For press and sales inquiries, contact the gallery directly: 505.995.9902

ke@evokecontemporary.com or ev@evokecontemporary.com

Press Release:

Experimental foundations, intentional artistic processes and opposing poetic emotions make up Jeremy Mann’s latest body of sensuous portraits and moody cityscapes, debuting this spring at EVOKE Contemporary. The San Francisco artist’s seemingly distinct subject matter is tied by underlying emotive forces, allowing the viewer to see past the subject and experience the poetic, yet intense emotional impact that is the essence of Mann’s work and the captivating draw for his global following. Experimentations, Process and Emotions opens April 28th with an artist reception, and will be on display through May 20th.


Your imagery moves between the cityscape and the female figure, and yet these are very different subjects. Can you tell us a little about the fascination these subjects hold for you. What, if anything connects them for you as inspiration? What qualities or physical features do you look for in a model or a scene?

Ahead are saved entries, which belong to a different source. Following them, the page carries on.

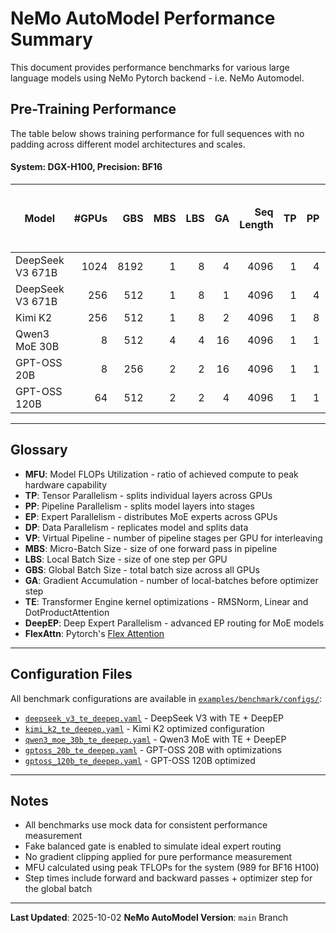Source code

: # NeMo AutoModel Performance Summary

This document provides performance benchmarks for various large language models using NeMo Pytorch backend - i.e. NeMo Automodel.

## Pre-Training Performance

The table below shows training performance for full sequences with no padding across different model architectures and scales.

#### System: DGX-H100, Precision: BF16

| Model | #GPUs | GBS | MBS | LBS | GA | Seq Length | TP | PP | CP | EP | VP | FSDP | Kernel Optimizations | Time per Global Step (s) | Model TFLOPs/sec/GPU | Tokens/sec/GPU |
|-------|------:|----:|----:|----:|---:|-----------:|---:|---:|---:|---:|---:|-----:|---------|-------------------------:|---------------------:|---------------:|
| DeepSeek V3 671B | 1024 | 8192 | 1 | 8 | 4 | 4096 | 1 | 4 | 1 | 64 | 8 | 256 | TE + DeepEP | 37.87 | 216 | 865 |
| DeepSeek V3 671B | 256 | 512 | 1 | 8 | 1 | 4096 | 1 | 4 | 1 | 64 | 8 | 64 | TE + DeepEP | 8.18 | 250 | 1,002 |
| Kimi K2 | 256 | 512 | 1 | 8 | 2 | 4096 | 1 | 8 | 1 | 32 | 4 | 32 | TE + DeepEP | 8.86 | 189 | 924 |
| Qwen3 MoE 30B | 8 | 512 | 4 | 4 | 16 | 4096 | 1 | 1 | 1 | 8 | - | 8 | TE + DeepEP | 22.14 | 212 | 11,842 |
| GPT-OSS 20B | 8 | 256 | 2 | 2 | 16 | 4096 | 1 | 1 | 1 | - | - | 8 | TE + DeepEP + FlexAttn | 10.04 | 279 | 13,058 |
| GPT-OSS 120B | 64 | 512 | 2 | 2 | 4 | 4096 | 1 | 1 | 1 | - | - | 64 | TE + DeepEP + FlexAttn | 4.30 | 231 | 7,626 |

---

## Glossary

- **MFU**: Model FLOPs Utilization - ratio of achieved compute to peak hardware capability
- **TP**: Tensor Parallelism - splits individual layers across GPUs
- **PP**: Pipeline Parallelism - splits model layers into stages
- **EP**: Expert Parallelism - distributes MoE experts across GPUs
- **DP**: Data Parallelism - replicates model and splits data
- **VP**: Virtual Pipeline - number of pipeline stages per GPU for interleaving
- **MBS**: Micro-Batch Size - size of one forward pass in pipeline
- **LBS**: Local Batch Size - size of one step per GPU
- **GBS**: Global Batch Size - total batch size across all GPUs
- **GA**: Gradient Accumulation - number of local-batches before optimizer step
- **TE**: Transformer Engine kernel optimizations - RMSNorm, Linear and DotProductAttention
- **DeepEP**: Deep Expert Parallelism - advanced EP routing for MoE models
- **FlexAttn**: Pytorch's [Flex Attention](https://docs.pytorch.org/docs/stable/nn.attention.flex_attention.html)

---

## Configuration Files

All benchmark configurations are available in [`examples/benchmark/configs/`](../examples/benchmark/configs/):

- [`deepseek_v3_te_deepep.yaml`](../examples/benchmark/configs/deepseek_v3_te_deepep.yaml) - DeepSeek V3 with TE + DeepEP
- [`kimi_k2_te_deepep.yaml`](../examples/benchmark/configs/kimi_k2_te_deepep.yaml) - Kimi K2 optimized configuration
- [`qwen3_moe_30b_te_deepep.yaml`](../examples/benchmark/configs/qwen3_moe_30b_te_deepep.yaml) - Qwen3 MoE with TE + DeepEP
- [`gptoss_20b_te_deepep.yaml`](../examples/benchmark/configs/gptoss_20b_te_deepep.yaml) - GPT-OSS 20B with optimizations
- [`gptoss_120b_te_deepep.yaml`](../examples/benchmark/configs/gptoss_120b_te_deepep.yaml) - GPT-OSS 120B optimized

---

## Notes

- All benchmarks use mock data for consistent performance measurement
- Fake balanced gate is enabled to simulate ideal expert routing
- No gradient clipping applied for pure performance measurement
- MFU calculated using peak TFLOPs for the system (989 for BF16 H100)
- Step times include forward and backward passes + optimizer step for the global batch

---


**Last Updated**: 2025-10-02
**NeMo AutoModel Version**: `main` Branch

I desire more to be an artist, than to limit myself just to painting.  As such, just a cityscape painter, I wanted to be a painter of all things.  What drove me to pursue a master’s program was not only a forced 3 year necessary indulgence in study, but also because, in the limbo after my BFA, I realized I wouldn’t depict certain subject matter in my paintings because I couldn’t paint it, not because it was omitted by choice.  That was the impetus for my desire to paint everything.  Each subject has its own harmonies, which work well with it, and not with others, you wouldn’t necessarily want to see a cityscape painted with all soft round forms and silk, it has hard edges, is furious and war torn, grand in scale and aggressive in balanced atmosphere of shapes… (well, now that I say it, a soft silky cityscape would be pretty unique… just goes to show there are no rules, only the ones we individually design to keep ourselves sane while creating.)  The cityscapes are where I get out aggression and exuberance, jumping around, loud music, dancing, slinging paint, punching the panel, spitting at it, and all in a whirlwind built from the foundations of art; of shape, value, pattern, balance, line, perspective, edges, etc. It is the heavy metal concert to the ballet of the figures.  There in figures, in the paintings of women, I find a comfort, a softness, a delicate touch and gentle glide of wet paint.  The emotion and implied stories surrounding these women allows me a surface to exude more psychological and personal stories.  The atmosphere they exist in can be harsh as well, with strong, forceful marks crossing soft bodies, pushing and pulling at limbs and lace, bathed in an aura of light.  My mind is not a single chapter, there’s too many volumes to limit myself to just one idea like a craftsman.  The plein air landscapes I create are kept mostly for myself, because they are my memories, I remember every moment of the day, the café in Hungary I sat at, the light, the people, sounds and smells, everything captured in a little moment from life on a travelling panel.   They are my personal snapshots in my photo diary, which nobody will fully absorb.  In everything I paint, the study of awareness and how to depict it in a way which pleases me arches over all subject matter, but the individual subjects have their own doors to different windows, like different instruments in an oeuvre symphony.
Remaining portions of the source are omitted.